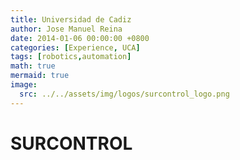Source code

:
 ```yaml
---
title: Universidad de Cadiz
author: Jose Manuel Reina
date: 2014-01-06 00:00:00 +0800
categories: [Experience, UCA]
tags: [robotics,automation]
math: true
mermaid: true
image:
  src: ../../assets/img/logos/surcontrol_logo.png
---
```



# SURCONTROL
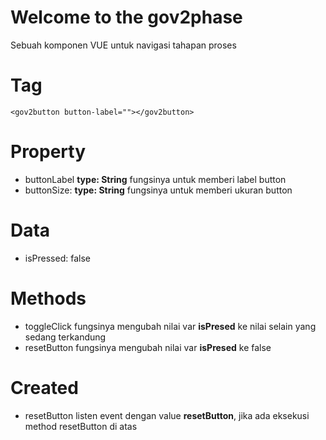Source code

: # Welcome to the gov2phase
Sebuah komponen VUE untuk navigasi tahapan proses

# Tag

```
<gov2button button-label=""></gov2button>
```
# Property
- buttonLabel **type: String** fungsinya untuk memberi label button
- buttonSize: **type: String** fungsinya untuk memberi ukuran button

# Data
- isPressed: false

# Methods
- toggleClick fungsinya mengubah nilai var **isPresed** ke nilai selain yang sedang terkandung
- resetButton fungsinya mengubah nilai var **isPresed** ke false

# Created
- resetButton listen event dengan value **resetButton**, jika ada eksekusi method resetButton di atas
──────────
What needs to be done
Exclude the images, then output the data above word for word.

Task output
Source code

:
 ```yaml
---
title: Universidad de Cadiz
author: Jose Manuel Reina
date: 2014-01-06 00:00:00 +0800
categories: [Experience, UCA]
tags: [robotics,automation]
math: true
mermaid: true
image:
  src: ../../assets/img/logos/surcontrol_logo.png
---
```



# SURCONTROL
Source code

: # Welcome to the gov2phase
Sebuah komponen VUE untuk navigasi tahapan proses

# Tag

```
<gov2button button-label=""></gov2button>
```
# Property
- buttonLabel **type: String** fungsinya untuk memberi label button
- buttonSize: **type: String** fungsinya untuk memberi ukuran button

# Data
- isPressed: false

# Methods
- toggleClick fungsinya mengubah nilai var **isPresed** ke nilai selain yang sedang terkandung
- resetButton fungsinya mengubah nilai var **isPresed** ke false

# Created
- resetButton listen event dengan value **resetButton**, jika ada eksekusi method resetButton di atas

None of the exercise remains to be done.